目前,评估土壤蒸发的方法有很多,如涡度相关法、红外遥感法和蒸渗仪法等[5]。涡度相关法是通过风速、气体浓度和水分脉动的测定来获取水分通量,被广泛应用于生态系统碳水通量观测[6];红外遥感法可通过卫星或无人机遥感观测的土壤反射率及地表光谱等参数进行陆地蒸散发的计算,具有测量面积大、经济高效等优点;蒸渗仪法是通过称重直接测定土壤水通量变化的方法,该测量仪器敏感性高、原理简单,常用于田间尺度土壤蒸散或蒸发的实时监测[7]。以上方法的广泛使用极大地推动了土壤蒸发等相关研究的进展。然而对于林下土壤蒸发量的准确估算,由于受到冠层阻力等诸多环境因素的限制,上述方法很难将土壤蒸发和植物蒸腾有效地区分开[8]。特别是对于较长时间尺度的林下土壤平均蒸发量评估,仍然是当前陆地生态系统水分收支研究中亟需解决的关键问题。
氢氧稳定同位素作为水分子的基本组成部分,是描述水分来源和去向的理想示踪剂[9]。在土壤与大气的连续界面中,蒸发不仅会导致土壤水分损失,也会使土壤水同位素发生分馏[10],改变土壤水中氢氧稳定同位素的组成比例[11]。因此,基于氢氧同位素分馏原理可对土壤蒸发量进行定量估算。与其他方法相比,氢氧稳定同位素方法不受植物蒸腾影响,能够准确描述土壤蒸发通量的变化,同时具有稳定可靠、少次取样就能估算长时间尺度土壤蒸发量等优点。秦雯怡等[12]和雷义珍等[13]学者已尝试利用氢氧同位素技术对土壤蒸发量进行估算,但上述研究多基于裸土或草地、农地等浅根植被,对于苹果等深根经济林少有研究。
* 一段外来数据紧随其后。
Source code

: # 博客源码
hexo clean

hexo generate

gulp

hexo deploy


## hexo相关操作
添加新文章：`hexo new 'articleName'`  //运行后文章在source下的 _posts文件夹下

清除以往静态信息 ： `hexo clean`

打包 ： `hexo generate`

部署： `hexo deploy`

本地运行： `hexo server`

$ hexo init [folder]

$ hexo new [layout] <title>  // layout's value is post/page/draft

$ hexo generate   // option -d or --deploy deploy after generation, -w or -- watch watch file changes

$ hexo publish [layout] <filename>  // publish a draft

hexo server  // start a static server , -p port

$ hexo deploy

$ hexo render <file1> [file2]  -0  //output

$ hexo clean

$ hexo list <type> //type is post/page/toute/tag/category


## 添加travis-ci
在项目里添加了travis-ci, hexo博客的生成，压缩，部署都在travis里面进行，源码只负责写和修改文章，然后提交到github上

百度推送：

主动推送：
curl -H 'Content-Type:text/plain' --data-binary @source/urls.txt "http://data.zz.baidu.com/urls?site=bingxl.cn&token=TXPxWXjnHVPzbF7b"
本研究以黄土高原典型苹果种植区陕西长武塬为例,通过对研究区农地和5个不同林龄苹果园土壤剖面氢氧稳定同位素的探究,利用Craig-Gordon模型定量估算农地和不同林龄苹果园多年平均土壤蒸发量,并基于“空间换时间”方法分析当地果园种植及生长(从农地到苹果园种植,再到老龄果树)对土壤蒸发的影响。以期为黄土塬经济林水资源高效利用,乃至退耕还林工程的生态效应评价提供相关理论依据和数据支撑。
1 材料与方法
1.1 研究区概况
研究区位于黄土高原中南部(107°41′E,35°14′N)(图1a),年均气温9.2 ℃,多年平均降水量573 mm(1994—2017年),属于典型的暖温带半湿润大陆性季风气候。当地平均海拔约1 230 m,土层深厚,母质多为马兰黄土,地下水埋深多在30~100 m之间[14]。自20世纪90年代以来,长武塬区大力发展苹果产业,截至2020年,全县种植苹果树面积已发展到16 733.33 hm2,产量达到33.8万t[15]。
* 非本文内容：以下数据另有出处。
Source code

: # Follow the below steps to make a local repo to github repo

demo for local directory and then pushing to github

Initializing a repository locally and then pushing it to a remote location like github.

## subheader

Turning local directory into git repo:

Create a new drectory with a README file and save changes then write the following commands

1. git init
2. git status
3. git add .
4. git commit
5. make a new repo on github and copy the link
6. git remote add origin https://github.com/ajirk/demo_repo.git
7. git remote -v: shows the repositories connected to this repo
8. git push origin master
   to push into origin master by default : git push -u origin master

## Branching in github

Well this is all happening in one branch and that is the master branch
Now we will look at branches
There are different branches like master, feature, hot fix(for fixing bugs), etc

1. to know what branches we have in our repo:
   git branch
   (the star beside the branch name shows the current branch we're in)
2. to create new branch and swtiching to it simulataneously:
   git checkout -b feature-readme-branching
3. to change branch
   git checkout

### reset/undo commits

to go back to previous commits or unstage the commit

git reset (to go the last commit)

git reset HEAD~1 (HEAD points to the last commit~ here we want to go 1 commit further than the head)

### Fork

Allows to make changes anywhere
注:图1(b)采样点用A表示,其后数字代表果园的种植年代。Note: The sampling points in (b) were represented by A, followed by number of the planting year of the apple orchard.图1 研究区地理位置与各采样点分布图Fig.1 Geographical location of the study area and the distribution map of each sampling point
1.2 样品采集
1.2.1 土壤样品采集 研究区农地及不同林龄(9、12、16、19、23 a)苹果园分布见图1b,苹果品种均为‘富士’,选取长势良好且能代表整个果园平均生长水平的4棵树的中间位置采集土样。于2017年7月采样,采样时利用人工土钻每20 cm间隔连续钻取鲜土样,取样深度为8 m。钻取的鲜土样装入塑料瓶密封带回室内冷藏,用于土壤水分提取及后期同位素测定。采样点位置和果园具体信息见表1。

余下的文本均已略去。